● Required action: Every line containing "Target" should be copied out. Go through the entries and find them.

• • •

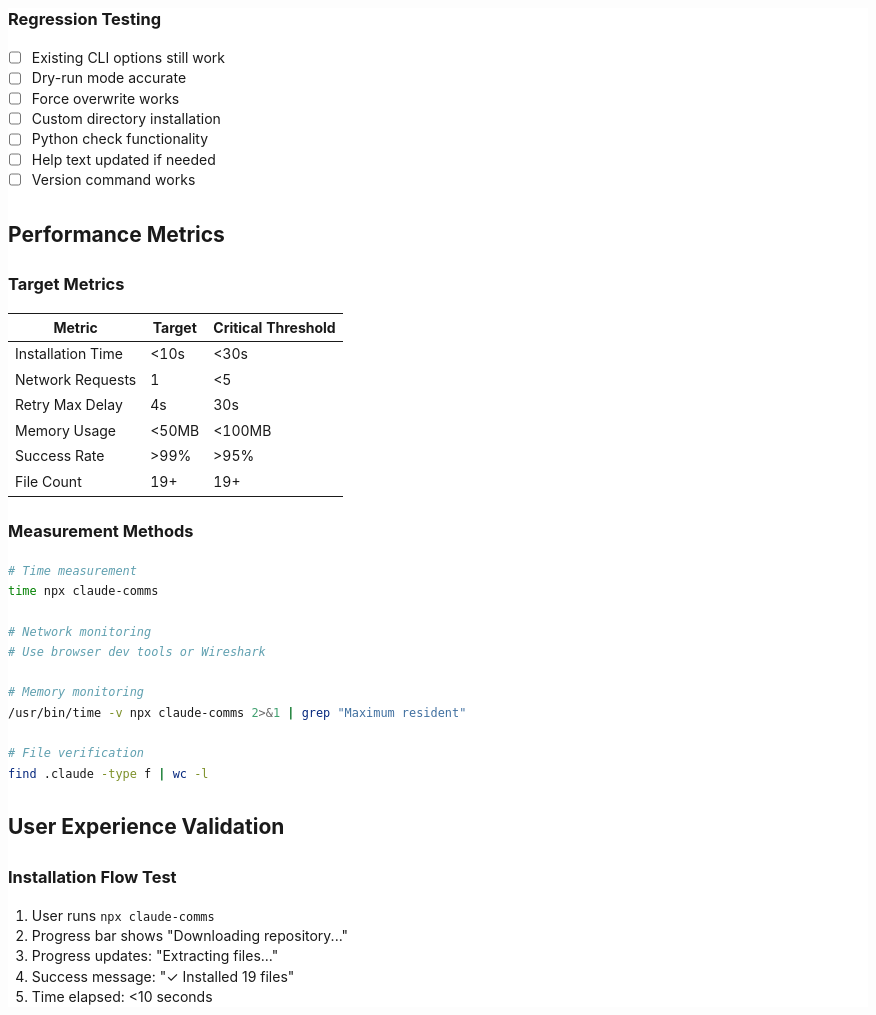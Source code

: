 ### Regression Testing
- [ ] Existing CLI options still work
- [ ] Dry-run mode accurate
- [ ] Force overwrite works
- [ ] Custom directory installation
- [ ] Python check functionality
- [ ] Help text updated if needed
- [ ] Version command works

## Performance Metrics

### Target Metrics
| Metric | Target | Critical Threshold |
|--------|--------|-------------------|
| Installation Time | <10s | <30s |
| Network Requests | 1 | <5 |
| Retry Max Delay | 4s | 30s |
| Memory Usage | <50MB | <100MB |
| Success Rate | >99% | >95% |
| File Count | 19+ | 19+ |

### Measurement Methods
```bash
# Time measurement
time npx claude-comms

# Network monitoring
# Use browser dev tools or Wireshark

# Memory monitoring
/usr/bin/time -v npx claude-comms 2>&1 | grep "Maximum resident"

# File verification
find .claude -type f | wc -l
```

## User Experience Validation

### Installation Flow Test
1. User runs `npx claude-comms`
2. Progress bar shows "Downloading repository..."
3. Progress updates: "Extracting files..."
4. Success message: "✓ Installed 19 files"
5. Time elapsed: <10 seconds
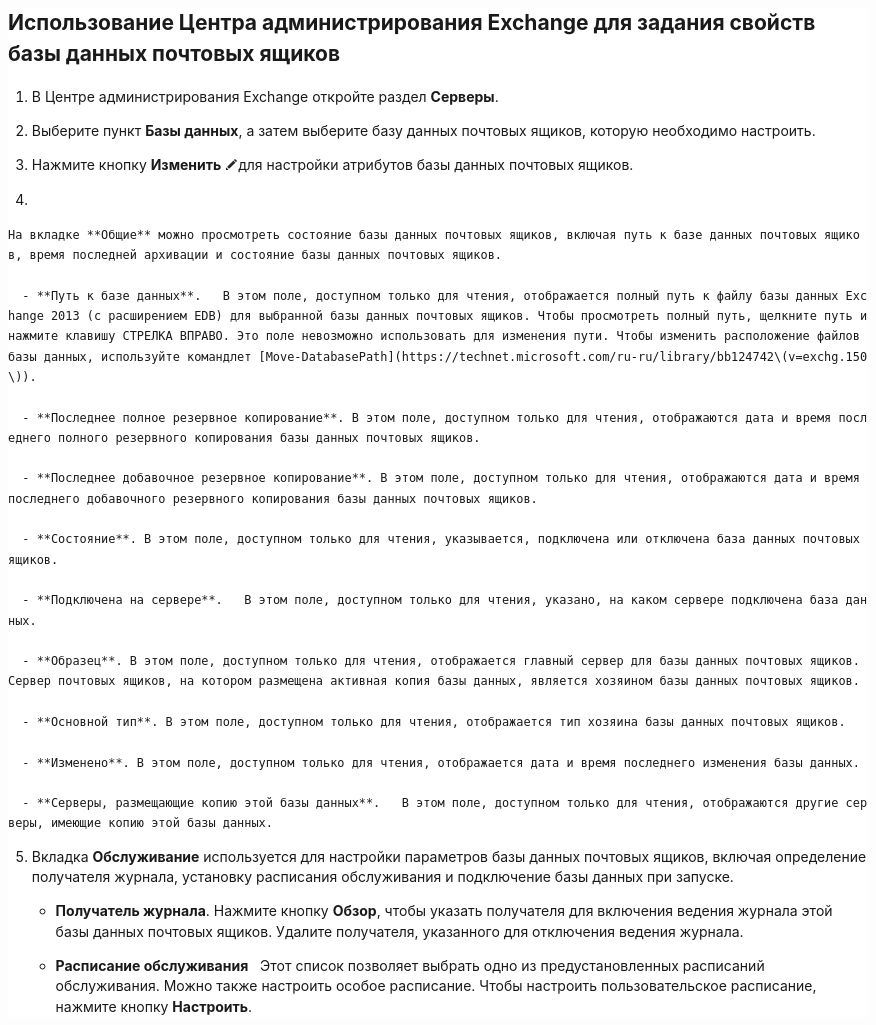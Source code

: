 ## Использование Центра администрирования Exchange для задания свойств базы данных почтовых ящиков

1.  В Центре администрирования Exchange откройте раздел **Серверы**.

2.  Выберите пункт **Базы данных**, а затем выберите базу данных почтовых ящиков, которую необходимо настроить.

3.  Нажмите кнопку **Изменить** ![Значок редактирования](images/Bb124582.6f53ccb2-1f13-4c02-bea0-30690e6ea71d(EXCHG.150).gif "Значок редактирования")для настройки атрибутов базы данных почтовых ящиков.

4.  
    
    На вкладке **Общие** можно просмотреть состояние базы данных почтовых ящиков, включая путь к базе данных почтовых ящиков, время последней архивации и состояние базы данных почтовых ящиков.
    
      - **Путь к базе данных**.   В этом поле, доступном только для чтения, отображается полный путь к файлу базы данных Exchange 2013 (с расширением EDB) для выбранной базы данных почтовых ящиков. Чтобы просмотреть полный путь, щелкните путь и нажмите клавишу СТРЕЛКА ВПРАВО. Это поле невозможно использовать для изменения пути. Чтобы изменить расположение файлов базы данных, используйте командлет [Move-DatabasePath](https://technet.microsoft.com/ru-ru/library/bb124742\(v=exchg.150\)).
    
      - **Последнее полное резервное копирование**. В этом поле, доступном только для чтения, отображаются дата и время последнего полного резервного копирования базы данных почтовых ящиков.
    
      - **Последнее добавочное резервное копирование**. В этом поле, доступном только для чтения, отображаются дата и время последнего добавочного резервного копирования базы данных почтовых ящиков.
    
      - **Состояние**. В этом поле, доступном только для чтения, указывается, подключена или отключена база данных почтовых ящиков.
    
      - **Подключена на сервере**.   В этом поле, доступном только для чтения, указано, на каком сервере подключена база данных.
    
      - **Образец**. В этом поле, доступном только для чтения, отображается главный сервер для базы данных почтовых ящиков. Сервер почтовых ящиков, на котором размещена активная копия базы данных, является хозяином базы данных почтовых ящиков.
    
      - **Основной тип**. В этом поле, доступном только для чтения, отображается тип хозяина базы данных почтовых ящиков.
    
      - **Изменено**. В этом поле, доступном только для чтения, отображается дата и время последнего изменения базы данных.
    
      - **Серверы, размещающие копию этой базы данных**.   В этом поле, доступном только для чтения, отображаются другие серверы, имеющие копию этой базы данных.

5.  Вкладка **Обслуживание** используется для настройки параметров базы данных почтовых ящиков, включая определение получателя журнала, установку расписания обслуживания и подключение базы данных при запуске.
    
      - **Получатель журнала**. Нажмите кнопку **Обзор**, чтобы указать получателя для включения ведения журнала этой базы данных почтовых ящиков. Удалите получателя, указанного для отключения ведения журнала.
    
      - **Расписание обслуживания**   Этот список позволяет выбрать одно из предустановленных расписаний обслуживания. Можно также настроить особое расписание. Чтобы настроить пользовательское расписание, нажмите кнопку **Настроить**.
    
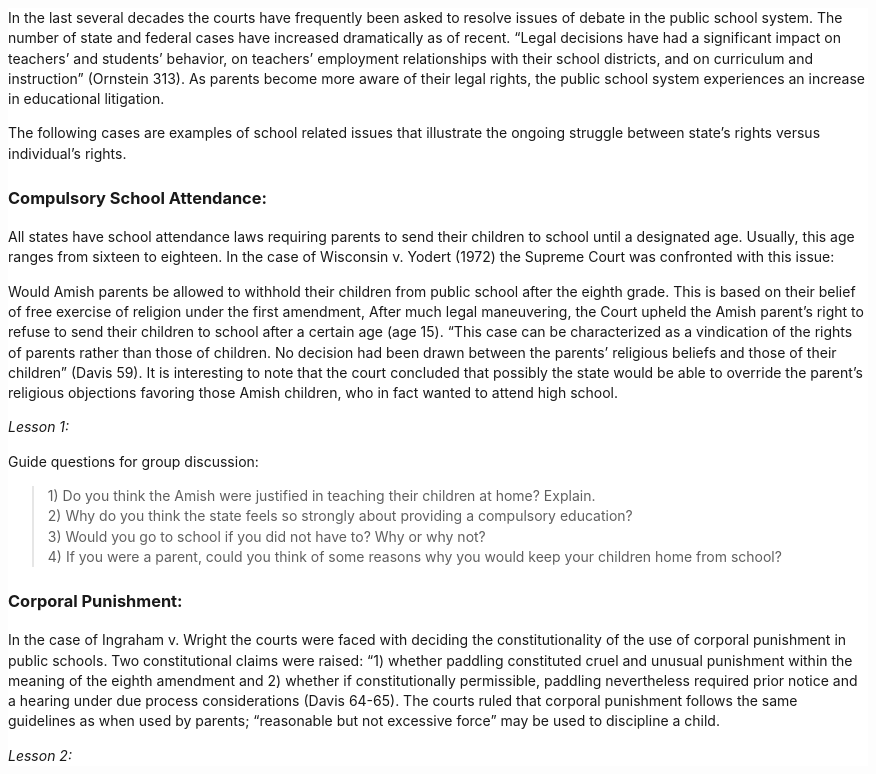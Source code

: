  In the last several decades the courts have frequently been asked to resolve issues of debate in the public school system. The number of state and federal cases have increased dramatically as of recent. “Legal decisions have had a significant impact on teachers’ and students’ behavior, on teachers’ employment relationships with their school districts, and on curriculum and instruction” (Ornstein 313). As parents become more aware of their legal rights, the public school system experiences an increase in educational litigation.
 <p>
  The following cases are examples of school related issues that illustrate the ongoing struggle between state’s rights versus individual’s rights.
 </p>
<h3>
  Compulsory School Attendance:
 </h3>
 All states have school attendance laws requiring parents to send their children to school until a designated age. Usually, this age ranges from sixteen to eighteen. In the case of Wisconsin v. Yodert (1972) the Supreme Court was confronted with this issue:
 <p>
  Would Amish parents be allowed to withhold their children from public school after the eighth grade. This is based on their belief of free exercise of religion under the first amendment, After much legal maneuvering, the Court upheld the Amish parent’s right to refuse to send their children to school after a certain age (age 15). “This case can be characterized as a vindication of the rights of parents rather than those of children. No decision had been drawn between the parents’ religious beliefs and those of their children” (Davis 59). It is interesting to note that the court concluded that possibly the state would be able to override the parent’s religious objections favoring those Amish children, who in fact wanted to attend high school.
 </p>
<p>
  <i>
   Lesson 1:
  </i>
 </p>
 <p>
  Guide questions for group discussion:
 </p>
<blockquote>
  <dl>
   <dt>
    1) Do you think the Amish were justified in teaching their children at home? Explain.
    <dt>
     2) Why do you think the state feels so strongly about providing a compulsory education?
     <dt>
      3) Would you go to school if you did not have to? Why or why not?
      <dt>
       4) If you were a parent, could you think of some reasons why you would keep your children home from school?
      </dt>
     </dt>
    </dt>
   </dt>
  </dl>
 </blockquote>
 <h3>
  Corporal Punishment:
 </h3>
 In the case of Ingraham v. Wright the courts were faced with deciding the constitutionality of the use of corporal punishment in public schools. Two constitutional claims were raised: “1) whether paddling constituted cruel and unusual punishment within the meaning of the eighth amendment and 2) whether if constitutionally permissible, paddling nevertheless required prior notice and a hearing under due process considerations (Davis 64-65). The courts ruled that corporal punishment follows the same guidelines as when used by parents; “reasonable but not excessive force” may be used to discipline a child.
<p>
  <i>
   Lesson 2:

• • •

● Response box:
### Target Metrics
| Metric | Target | Critical Threshold |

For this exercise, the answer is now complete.